Dataset entries
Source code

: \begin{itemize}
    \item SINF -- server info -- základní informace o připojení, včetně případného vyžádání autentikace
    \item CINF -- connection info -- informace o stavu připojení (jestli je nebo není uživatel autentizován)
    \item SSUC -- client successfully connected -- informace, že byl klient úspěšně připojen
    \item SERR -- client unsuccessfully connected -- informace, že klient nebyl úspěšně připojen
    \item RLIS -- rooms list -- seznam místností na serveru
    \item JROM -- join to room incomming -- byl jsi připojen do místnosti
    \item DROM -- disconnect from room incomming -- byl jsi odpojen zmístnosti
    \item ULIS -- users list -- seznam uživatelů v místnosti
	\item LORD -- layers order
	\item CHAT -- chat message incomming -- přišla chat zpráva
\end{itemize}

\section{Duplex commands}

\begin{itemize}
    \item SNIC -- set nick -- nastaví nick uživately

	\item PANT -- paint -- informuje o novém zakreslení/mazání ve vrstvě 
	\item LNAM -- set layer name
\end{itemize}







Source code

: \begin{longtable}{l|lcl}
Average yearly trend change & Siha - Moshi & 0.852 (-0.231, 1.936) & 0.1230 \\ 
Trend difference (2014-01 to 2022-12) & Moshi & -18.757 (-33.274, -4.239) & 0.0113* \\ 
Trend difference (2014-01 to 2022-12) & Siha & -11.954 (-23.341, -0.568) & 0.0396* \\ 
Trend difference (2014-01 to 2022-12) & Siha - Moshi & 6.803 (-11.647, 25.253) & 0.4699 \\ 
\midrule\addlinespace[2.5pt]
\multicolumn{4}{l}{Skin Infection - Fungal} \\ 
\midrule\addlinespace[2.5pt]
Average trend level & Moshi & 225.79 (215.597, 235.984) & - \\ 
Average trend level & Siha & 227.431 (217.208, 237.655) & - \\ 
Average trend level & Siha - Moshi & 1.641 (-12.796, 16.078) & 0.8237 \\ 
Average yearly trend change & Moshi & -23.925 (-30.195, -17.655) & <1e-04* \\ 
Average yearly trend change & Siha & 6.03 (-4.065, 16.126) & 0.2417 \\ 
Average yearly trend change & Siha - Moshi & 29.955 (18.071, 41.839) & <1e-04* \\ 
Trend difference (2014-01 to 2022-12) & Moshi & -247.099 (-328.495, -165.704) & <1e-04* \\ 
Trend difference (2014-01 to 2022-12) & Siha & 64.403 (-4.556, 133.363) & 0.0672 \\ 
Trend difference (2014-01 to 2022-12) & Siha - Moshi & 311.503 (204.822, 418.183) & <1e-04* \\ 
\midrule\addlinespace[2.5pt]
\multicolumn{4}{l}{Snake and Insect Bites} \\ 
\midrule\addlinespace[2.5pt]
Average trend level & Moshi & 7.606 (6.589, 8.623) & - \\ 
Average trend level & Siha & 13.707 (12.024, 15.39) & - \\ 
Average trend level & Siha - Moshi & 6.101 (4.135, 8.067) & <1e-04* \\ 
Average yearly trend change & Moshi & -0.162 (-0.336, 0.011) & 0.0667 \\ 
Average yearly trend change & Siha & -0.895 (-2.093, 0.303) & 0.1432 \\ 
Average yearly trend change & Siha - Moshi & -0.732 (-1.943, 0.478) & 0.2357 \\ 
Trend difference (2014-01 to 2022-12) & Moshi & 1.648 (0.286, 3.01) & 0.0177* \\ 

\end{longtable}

--- WHAT YOU NEED TO DO ---
Check how many lines in the entries contain "change", and reply with that number alone.

--- EXERCISE RESULT ---
7